_DESCRIPTION OF THE TASK_.
Scan the records for the string "assets"; copy each line where it occurs.

_THE DATA_.
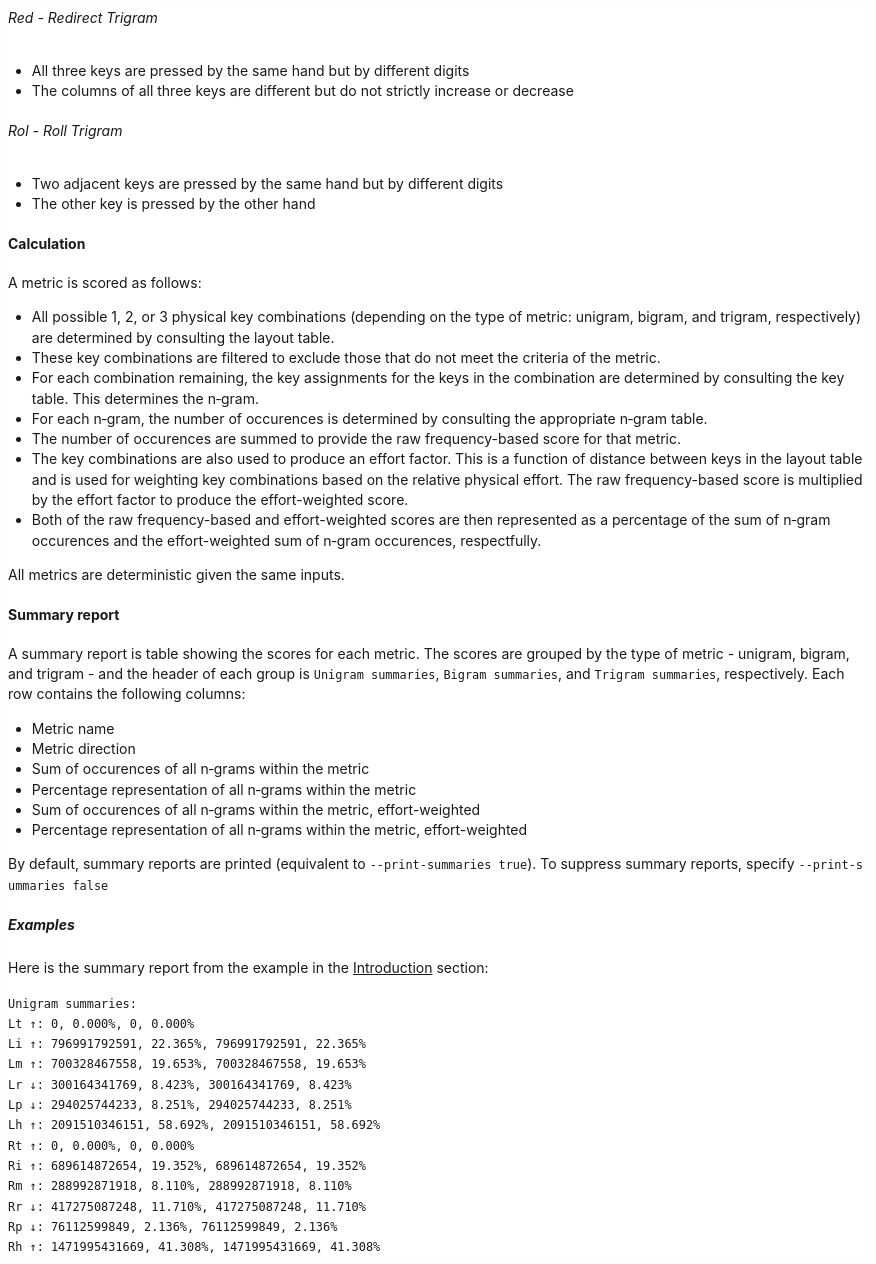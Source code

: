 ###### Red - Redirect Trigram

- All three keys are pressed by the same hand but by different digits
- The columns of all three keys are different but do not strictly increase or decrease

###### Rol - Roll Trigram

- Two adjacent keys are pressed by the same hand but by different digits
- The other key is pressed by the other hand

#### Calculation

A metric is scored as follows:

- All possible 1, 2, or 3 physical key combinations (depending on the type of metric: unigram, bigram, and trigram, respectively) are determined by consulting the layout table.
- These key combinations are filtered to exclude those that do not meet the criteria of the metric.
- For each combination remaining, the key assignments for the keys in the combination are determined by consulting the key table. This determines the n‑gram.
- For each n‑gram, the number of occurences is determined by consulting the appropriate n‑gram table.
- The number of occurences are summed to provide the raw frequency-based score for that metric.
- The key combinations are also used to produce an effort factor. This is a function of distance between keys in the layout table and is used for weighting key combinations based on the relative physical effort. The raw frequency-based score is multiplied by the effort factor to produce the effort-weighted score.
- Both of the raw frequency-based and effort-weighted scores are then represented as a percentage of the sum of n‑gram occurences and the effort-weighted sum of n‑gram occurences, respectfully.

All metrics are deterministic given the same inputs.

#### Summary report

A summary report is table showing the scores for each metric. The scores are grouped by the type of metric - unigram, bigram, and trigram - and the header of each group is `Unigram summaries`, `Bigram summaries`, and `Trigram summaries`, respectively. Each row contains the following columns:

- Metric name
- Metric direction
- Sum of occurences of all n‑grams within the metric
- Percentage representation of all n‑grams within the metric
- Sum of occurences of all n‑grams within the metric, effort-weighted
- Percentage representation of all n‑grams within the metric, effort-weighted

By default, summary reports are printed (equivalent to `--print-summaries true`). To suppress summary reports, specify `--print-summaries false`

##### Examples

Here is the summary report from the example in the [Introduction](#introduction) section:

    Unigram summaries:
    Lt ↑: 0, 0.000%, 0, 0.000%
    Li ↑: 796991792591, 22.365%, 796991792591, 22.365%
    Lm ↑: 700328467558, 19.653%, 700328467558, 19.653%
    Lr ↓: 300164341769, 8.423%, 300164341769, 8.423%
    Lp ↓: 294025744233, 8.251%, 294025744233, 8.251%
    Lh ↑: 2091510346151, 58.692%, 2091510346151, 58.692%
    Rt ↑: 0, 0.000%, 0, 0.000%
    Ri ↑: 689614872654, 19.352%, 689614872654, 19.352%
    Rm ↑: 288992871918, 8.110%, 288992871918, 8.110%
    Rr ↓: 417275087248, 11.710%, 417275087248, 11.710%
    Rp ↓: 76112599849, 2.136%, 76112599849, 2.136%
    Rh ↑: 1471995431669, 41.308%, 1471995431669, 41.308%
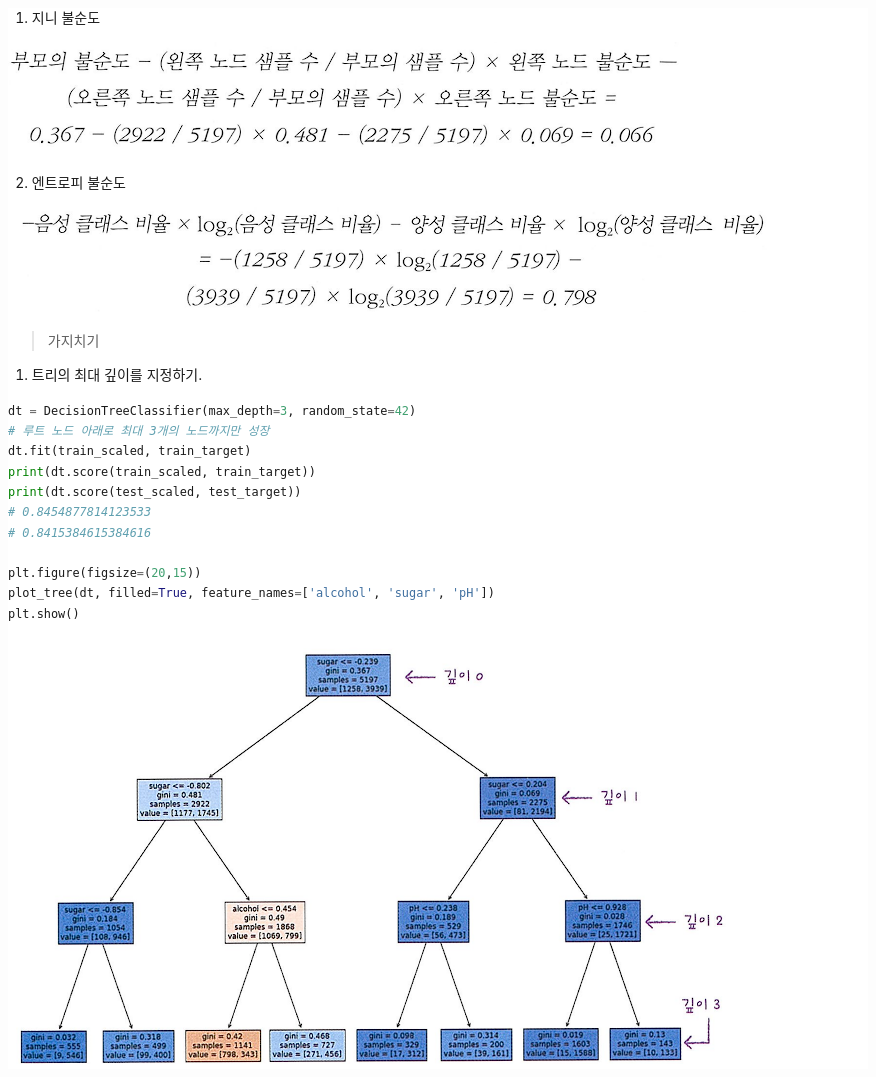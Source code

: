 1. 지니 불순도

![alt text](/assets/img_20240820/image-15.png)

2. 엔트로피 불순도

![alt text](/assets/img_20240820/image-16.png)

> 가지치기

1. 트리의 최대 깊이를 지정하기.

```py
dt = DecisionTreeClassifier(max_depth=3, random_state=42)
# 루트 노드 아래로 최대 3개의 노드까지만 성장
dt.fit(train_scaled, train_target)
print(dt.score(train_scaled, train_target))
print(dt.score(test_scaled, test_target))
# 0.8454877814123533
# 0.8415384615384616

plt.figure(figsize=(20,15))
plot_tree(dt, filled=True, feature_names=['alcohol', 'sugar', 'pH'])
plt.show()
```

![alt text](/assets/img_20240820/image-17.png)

---

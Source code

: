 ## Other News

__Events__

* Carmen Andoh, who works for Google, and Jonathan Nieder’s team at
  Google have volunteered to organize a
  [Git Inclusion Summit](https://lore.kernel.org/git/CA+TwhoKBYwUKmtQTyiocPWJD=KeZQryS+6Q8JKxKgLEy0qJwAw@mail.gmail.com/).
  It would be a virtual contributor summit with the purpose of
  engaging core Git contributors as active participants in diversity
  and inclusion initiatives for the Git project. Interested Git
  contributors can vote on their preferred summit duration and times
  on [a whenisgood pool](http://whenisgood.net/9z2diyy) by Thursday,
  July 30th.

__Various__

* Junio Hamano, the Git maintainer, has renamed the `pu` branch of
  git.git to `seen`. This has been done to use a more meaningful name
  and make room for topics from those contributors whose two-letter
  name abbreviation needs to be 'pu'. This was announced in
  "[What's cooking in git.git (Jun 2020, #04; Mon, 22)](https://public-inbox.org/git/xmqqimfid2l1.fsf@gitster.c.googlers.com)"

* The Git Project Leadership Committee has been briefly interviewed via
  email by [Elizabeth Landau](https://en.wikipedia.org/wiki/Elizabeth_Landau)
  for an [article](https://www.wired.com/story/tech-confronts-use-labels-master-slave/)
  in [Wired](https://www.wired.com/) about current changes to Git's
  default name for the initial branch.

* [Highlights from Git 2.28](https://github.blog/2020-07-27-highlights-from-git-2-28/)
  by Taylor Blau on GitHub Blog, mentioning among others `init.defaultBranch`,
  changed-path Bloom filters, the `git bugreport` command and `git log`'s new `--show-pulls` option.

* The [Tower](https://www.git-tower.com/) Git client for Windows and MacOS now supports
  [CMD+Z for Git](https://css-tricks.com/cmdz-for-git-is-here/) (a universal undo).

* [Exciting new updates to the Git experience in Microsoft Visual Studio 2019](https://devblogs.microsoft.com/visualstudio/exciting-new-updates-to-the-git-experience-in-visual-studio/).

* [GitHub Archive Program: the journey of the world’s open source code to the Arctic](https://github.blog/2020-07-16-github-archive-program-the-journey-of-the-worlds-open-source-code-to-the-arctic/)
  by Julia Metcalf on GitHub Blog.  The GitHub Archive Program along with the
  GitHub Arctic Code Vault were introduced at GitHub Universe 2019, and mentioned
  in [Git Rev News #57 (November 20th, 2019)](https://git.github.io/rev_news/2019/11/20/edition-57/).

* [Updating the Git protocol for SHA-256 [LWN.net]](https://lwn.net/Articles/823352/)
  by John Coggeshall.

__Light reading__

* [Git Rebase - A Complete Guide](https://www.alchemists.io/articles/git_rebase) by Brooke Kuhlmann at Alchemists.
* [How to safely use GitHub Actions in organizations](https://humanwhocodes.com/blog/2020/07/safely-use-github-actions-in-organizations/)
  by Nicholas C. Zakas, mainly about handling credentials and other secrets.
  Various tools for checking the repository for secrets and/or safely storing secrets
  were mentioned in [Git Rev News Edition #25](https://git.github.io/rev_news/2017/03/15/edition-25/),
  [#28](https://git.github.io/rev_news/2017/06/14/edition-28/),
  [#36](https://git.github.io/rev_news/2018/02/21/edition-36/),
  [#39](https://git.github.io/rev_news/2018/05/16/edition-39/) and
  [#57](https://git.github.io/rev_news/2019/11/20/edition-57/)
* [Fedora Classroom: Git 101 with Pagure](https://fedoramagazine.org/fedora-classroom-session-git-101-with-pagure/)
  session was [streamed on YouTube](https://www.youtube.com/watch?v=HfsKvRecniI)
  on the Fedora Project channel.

* * *

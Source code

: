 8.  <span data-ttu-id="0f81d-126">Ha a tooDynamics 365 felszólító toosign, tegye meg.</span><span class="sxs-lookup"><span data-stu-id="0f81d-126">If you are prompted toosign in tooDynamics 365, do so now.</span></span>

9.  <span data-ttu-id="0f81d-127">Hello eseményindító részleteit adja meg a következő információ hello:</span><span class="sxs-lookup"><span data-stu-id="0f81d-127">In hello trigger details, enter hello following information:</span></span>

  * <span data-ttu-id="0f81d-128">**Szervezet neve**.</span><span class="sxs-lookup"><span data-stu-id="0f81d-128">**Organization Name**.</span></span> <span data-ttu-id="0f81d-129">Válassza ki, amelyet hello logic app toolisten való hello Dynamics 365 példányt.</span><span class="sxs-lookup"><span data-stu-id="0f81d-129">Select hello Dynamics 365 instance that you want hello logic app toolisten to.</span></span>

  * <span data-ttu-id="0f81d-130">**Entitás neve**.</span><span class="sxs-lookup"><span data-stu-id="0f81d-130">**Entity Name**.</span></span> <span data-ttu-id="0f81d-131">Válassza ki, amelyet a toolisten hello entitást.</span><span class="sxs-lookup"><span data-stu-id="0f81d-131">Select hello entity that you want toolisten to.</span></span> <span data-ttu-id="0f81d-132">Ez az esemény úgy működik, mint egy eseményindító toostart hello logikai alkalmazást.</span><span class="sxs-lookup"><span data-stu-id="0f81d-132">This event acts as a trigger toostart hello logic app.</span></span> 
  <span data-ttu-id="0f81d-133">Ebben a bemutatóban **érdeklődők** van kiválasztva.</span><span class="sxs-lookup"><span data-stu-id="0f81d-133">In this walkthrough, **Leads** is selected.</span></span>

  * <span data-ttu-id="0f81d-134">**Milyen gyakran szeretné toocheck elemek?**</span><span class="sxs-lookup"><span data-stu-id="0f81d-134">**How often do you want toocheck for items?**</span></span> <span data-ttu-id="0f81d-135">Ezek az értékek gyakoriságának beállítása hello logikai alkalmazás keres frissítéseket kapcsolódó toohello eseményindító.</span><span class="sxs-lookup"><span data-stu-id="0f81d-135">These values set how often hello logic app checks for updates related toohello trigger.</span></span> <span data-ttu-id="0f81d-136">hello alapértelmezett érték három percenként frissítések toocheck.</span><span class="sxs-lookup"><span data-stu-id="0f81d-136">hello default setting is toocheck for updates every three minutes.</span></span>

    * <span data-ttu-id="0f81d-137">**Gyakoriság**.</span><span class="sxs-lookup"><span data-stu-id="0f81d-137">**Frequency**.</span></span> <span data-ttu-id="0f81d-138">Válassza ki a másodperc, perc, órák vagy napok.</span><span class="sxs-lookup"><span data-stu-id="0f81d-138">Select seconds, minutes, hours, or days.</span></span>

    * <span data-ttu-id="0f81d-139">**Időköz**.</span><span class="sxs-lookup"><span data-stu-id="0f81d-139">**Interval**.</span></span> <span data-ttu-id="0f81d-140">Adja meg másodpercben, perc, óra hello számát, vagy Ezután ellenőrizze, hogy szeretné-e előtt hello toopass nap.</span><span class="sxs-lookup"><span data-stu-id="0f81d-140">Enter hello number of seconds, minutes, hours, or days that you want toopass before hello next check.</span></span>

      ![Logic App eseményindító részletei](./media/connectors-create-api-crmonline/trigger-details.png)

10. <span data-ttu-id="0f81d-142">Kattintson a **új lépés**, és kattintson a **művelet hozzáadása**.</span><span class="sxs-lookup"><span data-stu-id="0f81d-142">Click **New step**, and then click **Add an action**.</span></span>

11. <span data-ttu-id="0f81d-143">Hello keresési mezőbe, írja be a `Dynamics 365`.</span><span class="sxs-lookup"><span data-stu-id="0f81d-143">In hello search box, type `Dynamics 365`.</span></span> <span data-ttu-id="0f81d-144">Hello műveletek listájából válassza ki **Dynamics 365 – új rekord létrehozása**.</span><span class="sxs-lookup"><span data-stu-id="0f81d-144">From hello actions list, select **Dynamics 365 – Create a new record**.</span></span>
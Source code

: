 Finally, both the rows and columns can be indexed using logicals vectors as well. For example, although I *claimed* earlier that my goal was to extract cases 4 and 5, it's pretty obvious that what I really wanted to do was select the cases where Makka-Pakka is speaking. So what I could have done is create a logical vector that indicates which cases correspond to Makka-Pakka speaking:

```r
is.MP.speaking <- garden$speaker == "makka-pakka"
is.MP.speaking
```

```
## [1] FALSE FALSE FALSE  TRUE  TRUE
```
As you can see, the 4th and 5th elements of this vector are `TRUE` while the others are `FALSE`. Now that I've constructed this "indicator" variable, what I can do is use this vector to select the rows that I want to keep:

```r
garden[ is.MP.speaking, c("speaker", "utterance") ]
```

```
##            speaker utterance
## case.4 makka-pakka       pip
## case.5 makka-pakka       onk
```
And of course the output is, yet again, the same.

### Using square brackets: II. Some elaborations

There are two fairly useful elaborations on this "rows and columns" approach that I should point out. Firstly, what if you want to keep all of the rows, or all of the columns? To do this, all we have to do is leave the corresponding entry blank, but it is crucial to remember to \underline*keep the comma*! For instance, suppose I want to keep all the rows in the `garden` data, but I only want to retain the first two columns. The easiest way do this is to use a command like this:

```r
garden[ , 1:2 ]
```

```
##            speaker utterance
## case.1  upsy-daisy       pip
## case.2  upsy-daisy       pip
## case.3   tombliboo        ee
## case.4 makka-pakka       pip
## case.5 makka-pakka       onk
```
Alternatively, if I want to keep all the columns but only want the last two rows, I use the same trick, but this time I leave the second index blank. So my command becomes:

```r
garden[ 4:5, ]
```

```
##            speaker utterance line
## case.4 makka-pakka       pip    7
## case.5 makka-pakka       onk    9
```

_ANSWER SECTION_.
![alt text](/assets/img_20240820/image-15.png)
![alt text](/assets/img_20240820/image-16.png)
![alt text](/assets/img_20240820/image-17.png)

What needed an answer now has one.